Ghana’s rapidly growing population is exerting increasing pressure on the national budget, complicating efforts to achieve meaningful fiscal consolidation.

This is the latest warning from the Institute of Economic Affairs (IEA), which points to the structural demands created by population growth as a major obstacle to expenditure cuts.

From a population of just 6.7 million in 1960, Ghana has surged past 34 million in 2025. This demographic growth has significantly increased the demand for essential public services such as education, healthcare, and infrastructure.

According to the IEA, these expanding needs make it nearly impossible for the government to implement meaningful spending cuts without compromising critical social and economic services.

IEA Board Chairman, Dr. Charles Mensa, argued that the long-term solution lies not in austerity, but in enhancing domestic revenue generation.

“Our expenditure will keep growing, and rightly so. We started with 5 million people during the days of Nkrumah, and today we are over 33 million. We need more roads, hospitals, and schools,” he said. “So when I hear people talk about cutting expenditure, I ask, what exactly should we cut?”

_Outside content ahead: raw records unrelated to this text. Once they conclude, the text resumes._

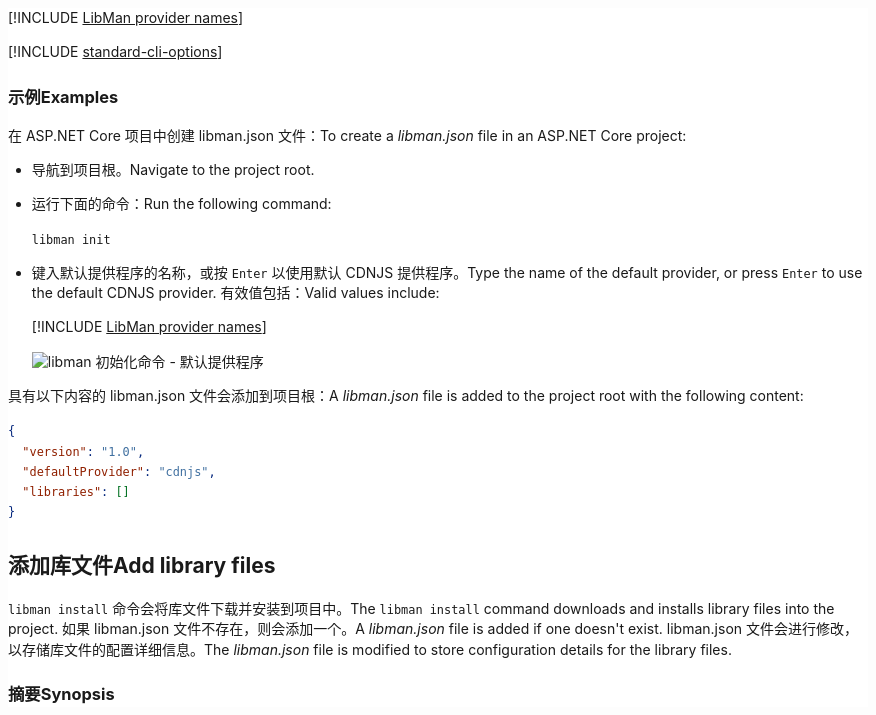   [!INCLUDE [LibMan provider names](../../includes/libman-cli/provider-names.md)]

[!INCLUDE [standard-cli-options](../../includes/libman-cli/standard-cli-options.md)]

### <a name="examples"></a><span data-ttu-id="9a01c-130">示例</span><span class="sxs-lookup"><span data-stu-id="9a01c-130">Examples</span></span>

<span data-ttu-id="9a01c-131">在 ASP.NET Core 项目中创建 libman.json 文件：</span><span class="sxs-lookup"><span data-stu-id="9a01c-131">To create a *libman.json* file in an ASP.NET Core project:</span></span>

* <span data-ttu-id="9a01c-132">导航到项目根。</span><span class="sxs-lookup"><span data-stu-id="9a01c-132">Navigate to the project root.</span></span>
* <span data-ttu-id="9a01c-133">运行下面的命令：</span><span class="sxs-lookup"><span data-stu-id="9a01c-133">Run the following command:</span></span>

  ```console
  libman init
  ```

* <span data-ttu-id="9a01c-134">键入默认提供程序的名称，或按 `Enter` 以使用默认 CDNJS 提供程序。</span><span class="sxs-lookup"><span data-stu-id="9a01c-134">Type the name of the default provider, or press `Enter` to use the default CDNJS provider.</span></span> <span data-ttu-id="9a01c-135">有效值包括：</span><span class="sxs-lookup"><span data-stu-id="9a01c-135">Valid values include:</span></span>

  [!INCLUDE [LibMan provider names](../../includes/libman-cli/provider-names.md)]

  ![libman 初始化命令 - 默认提供程序](_static/libman-init-provider.png)

<span data-ttu-id="9a01c-137">具有以下内容的 libman.json 文件会添加到项目根：</span><span class="sxs-lookup"><span data-stu-id="9a01c-137">A *libman.json* file is added to the project root with the following content:</span></span>

```json
{
  "version": "1.0",
  "defaultProvider": "cdnjs",
  "libraries": []
}
```

## <a name="add-library-files"></a><span data-ttu-id="9a01c-138">添加库文件</span><span class="sxs-lookup"><span data-stu-id="9a01c-138">Add library files</span></span>

<span data-ttu-id="9a01c-139">`libman install` 命令会将库文件下载并安装到项目中。</span><span class="sxs-lookup"><span data-stu-id="9a01c-139">The `libman install` command downloads and installs library files into the project.</span></span> <span data-ttu-id="9a01c-140">如果 libman.json 文件不存在，则会添加一个。</span><span class="sxs-lookup"><span data-stu-id="9a01c-140">A *libman.json* file is added if one doesn't exist.</span></span> <span data-ttu-id="9a01c-141">libman.json 文件会进行修改，以存储库文件的配置详细信息。</span><span class="sxs-lookup"><span data-stu-id="9a01c-141">The *libman.json* file is modified to store configuration details for the library files.</span></span>

### <a name="synopsis"></a><span data-ttu-id="9a01c-142">摘要</span><span class="sxs-lookup"><span data-stu-id="9a01c-142">Synopsis</span></span>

Dr. Mensa emphasized the importance of Ghana taking greater control of its natural resources to boost revenues and reduce dependence on external financing.

“Our best way forward is to own our resources. Until we do that, it will be difficult to generate the kind of revenue needed to meet our growing expenditure.”

While neither the International Monetary Fund (IMF) nor the World Bank has explicitly directed Ghana to slash spending, their programmes such as the IMF’s Extended Credit Facility (ECF), often hinge on strict fiscal discipline. These typically include expenditure optimisation targets aimed at stabilizing the economy and reducing public debt.

In response, the government has taken some initial steps to rein in spending, such as capping the number of ministerial appointments at 60 and curbing non-essential foreign travel. However, the IEA warns that without structural reforms to boost domestic revenue, Ghana’s growing population will continue to strain the country’s fiscal space.